Ontario's looking to agriculture to help drag it out of the economic doldrums.
The agri-food sector here is responsible for about 700,000 jobs, and food can hardly be looked upon as a luxury. In fact, some even call the agri-food sector recession proof, although that's questionable, because many of the same problems that dog the manufacturing sector (tight credit, foreign competition, stingy consumers) also plague farming.
But overall, farming perseveres. Pushed mainly by international pressure, the agri-food sector has been to the brink enough that it knows how to survive tough times.

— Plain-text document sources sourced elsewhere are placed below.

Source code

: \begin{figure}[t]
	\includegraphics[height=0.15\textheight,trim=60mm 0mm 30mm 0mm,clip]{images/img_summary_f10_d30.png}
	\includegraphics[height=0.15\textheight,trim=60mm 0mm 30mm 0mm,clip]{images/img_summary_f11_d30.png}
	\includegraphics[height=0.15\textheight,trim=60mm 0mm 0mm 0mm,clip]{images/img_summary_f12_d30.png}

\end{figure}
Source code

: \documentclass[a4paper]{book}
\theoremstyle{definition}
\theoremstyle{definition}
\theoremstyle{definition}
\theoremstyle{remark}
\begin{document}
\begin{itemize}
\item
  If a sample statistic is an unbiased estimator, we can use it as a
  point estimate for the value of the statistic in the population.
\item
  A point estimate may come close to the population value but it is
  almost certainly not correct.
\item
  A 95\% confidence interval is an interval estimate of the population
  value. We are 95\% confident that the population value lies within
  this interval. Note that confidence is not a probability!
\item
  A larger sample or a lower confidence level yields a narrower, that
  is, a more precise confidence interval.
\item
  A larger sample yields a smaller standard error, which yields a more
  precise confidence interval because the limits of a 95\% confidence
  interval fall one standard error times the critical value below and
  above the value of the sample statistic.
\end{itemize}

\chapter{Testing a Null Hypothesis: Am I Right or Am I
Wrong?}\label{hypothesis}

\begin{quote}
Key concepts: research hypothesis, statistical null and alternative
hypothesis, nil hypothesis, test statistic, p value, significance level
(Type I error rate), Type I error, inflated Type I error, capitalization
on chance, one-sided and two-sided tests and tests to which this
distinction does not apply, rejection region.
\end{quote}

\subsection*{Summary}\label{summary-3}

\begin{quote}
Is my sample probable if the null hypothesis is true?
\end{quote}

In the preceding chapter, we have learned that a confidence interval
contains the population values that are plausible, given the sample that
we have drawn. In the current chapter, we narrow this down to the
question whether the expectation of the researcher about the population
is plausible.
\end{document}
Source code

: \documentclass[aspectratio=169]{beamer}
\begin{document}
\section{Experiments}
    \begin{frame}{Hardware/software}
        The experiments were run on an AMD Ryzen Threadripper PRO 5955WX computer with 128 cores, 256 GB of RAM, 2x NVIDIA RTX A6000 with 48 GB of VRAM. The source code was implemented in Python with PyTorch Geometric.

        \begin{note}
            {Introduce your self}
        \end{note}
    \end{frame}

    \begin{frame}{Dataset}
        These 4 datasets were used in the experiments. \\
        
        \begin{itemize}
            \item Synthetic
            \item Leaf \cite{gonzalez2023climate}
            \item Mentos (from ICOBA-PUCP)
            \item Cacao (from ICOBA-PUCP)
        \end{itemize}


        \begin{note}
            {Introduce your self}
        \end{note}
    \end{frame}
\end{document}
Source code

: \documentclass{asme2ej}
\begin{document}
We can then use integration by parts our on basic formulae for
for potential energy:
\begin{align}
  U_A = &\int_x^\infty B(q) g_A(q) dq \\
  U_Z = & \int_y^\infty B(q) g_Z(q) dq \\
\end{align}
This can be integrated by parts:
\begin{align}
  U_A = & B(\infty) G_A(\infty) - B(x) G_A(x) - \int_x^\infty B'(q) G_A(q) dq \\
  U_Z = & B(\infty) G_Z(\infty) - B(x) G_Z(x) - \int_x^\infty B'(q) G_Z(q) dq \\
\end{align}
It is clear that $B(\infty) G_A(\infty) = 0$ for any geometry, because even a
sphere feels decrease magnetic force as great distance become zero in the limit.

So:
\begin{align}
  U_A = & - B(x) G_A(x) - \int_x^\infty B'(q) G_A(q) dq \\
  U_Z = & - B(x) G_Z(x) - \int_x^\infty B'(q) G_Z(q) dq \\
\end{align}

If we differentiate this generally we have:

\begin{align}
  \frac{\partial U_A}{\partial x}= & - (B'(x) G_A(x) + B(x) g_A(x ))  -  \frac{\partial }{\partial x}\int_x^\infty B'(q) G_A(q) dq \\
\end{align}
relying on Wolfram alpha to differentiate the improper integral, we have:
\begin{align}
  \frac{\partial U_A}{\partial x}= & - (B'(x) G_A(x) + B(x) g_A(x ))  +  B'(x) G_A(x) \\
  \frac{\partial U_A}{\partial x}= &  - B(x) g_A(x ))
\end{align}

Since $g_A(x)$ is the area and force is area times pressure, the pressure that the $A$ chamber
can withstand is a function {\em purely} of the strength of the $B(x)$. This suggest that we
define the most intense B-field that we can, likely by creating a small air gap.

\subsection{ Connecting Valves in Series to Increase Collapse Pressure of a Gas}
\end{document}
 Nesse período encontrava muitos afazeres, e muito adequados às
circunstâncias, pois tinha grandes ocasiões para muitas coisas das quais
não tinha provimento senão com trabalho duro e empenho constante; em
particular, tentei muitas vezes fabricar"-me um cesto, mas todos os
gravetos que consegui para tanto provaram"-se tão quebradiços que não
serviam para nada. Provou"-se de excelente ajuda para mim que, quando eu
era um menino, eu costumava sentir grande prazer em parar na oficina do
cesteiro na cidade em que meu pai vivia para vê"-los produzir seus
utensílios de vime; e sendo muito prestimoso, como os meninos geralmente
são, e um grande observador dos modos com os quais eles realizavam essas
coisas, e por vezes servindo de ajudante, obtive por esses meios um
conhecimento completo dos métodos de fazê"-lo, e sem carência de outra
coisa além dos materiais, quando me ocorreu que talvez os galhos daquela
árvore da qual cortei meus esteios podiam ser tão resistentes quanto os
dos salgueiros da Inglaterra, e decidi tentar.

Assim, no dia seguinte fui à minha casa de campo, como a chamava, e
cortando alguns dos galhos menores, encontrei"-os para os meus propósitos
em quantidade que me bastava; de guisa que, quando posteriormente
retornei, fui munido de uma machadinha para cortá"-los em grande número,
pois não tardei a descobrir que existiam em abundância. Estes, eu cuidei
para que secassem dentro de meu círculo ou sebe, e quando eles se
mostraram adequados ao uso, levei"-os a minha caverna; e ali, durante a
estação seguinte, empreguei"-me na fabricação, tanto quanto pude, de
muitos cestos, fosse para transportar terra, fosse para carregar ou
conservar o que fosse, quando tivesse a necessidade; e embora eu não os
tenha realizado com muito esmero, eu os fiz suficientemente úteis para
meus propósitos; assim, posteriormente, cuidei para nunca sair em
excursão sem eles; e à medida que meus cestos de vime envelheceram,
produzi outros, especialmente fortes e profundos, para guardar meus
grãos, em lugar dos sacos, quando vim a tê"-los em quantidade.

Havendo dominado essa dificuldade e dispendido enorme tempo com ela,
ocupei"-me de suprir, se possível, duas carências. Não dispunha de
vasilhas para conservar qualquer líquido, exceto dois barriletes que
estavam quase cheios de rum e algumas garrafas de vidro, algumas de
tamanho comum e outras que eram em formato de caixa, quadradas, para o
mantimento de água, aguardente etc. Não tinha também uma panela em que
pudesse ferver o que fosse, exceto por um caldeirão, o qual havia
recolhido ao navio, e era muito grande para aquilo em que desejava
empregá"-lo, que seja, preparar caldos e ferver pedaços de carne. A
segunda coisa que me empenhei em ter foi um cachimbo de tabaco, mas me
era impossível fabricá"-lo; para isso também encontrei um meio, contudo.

However, we're asking more of it than we ever did. Once, we mainly wanted farming to keep us fed by providing safe, affordable and abundant food. Still, we strived to pay as little as we possibly could for food and complained about its high price, even though Canada has among the lowest-priced food in the world.
Now, though, we are also looking to agriculture to bolster our pension plans, rescue our winter vacations and help us survive the dreaded credit card statements that start piling up this week. We need the sector to help the economy by maintaining and creating processing, retail, transportation and manufacturing jobs of its own.
For example, green energy and green industries all lead to potentially sustainable employment, and they start with people who know how to manage natural, renewable resources.
Those people are farmers. They also do a lot that doesn't show up in the ledger, such as maintain wildlife habitat and provide vistas that make the countryside such a desirable destination.
But if farming is going to help the economy, Canada has to be prepared to help farming.
That's not a stretch. Canadians have been extremely generous supporting farmers through tough times, which usually occurred when most other parts of the economy were doing better. Farming's not holding the public for ransom now; it just can't fill some of society's expectations without support.
The drive toward local food has helped nurture a culture that's supportive of local farmers. Despite the Canadian tradition of buying cheap food, people don't seem to mind shelling out more money if they know it's going to stay in their local farm community. Walk into the new Borealis restaurant in Guelph, which specializes in regional cuisine, and check out the larger-than-life posters of the farmers who provide the food for your meal, and you get the point. The value of a domestic food supply is striking a chord.
To maintain the momentum and make sure the economy benefits from agriculture's potential (and vice versa), the Ontario Federation of Agriculture has prepared a to-do list for provincial and federal leaders.
First, it would like to know what happened to a $100-million federal payment that had been promised as part of a 10-year program to help farmers grapple with escalating cost-of-production increases.
When the economy crashed, some expenses went down as well, but they're still high relative to what we are willing to pay for food. And they were out of sight right before the crash, particularly energy. If, in an economic downturn, we want food prices to be more affordable than ever, assistance is needed to keep production costs at the bare minimum.
Also, cattle and hog farmers had been hammered before the crash with low prices, which still haven't recovered. It's estimated that more than 15 per cent of the country's pork producers have left the industry in the past year and a half. The federation wants emergency advances extended for another year to them.
And it also wants programs intensified for new farmers, who need as much encouragement as possible if they are to carry the ball for Ontario's economy.
Says federation president Bette Jean Crews, a Trenton-area farmer: "Compared to other demands from a variety of sectors totalling in the billions of dollars, agriculture's needs may appear small, but they are essential to the country's second largest industry."